_About this task_
Return the records below in full. Keep every word exact and skip the images.

_Task material_

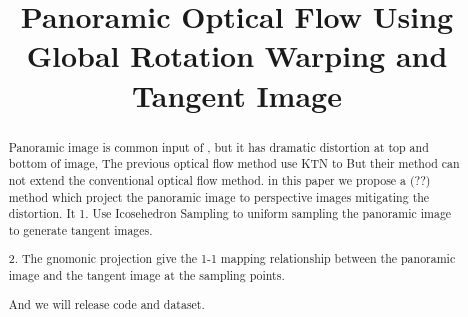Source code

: \documentclass{bmvc2k}
\title{Panoramic Optical Flow Using Global Rotation Warping and Tangent Image}
\begin{document}
\maketitle

\begin{abstract}

Panoramic image is common input of , but it has dramatic distortion at top and bottom of image, 
The previous optical flow method use KTN to 
But their method can not extend the conventional optical flow method.
in this paper we propose a (??) method which project the panoramic image to perspective images mitigating the distortion.
It 
1. Use Icosehedron Sampling to uniform sampling the panoramic image to generate tangent images.

2. The gnomonic projection give the 1-1 mapping relationship between the panoramic image and the tangent image at the sampling points.

And we will release code and dataset.

\end{abstract}















\end{document}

_Task output_
Source code

: \documentclass{bmvc2k}
\title{Panoramic Optical Flow Using Global Rotation Warping and Tangent Image}
\begin{document}
\maketitle

\begin{abstract}

Panoramic image is common input of , but it has dramatic distortion at top and bottom of image, 
The previous optical flow method use KTN to 
But their method can not extend the conventional optical flow method.
in this paper we propose a (??) method which project the panoramic image to perspective images mitigating the distortion.
It 
1. Use Icosehedron Sampling to uniform sampling the panoramic image to generate tangent images.

2. The gnomonic projection give the 1-1 mapping relationship between the panoramic image and the tangent image at the sampling points.

And we will release code and dataset.

\end{abstract}















\end{document}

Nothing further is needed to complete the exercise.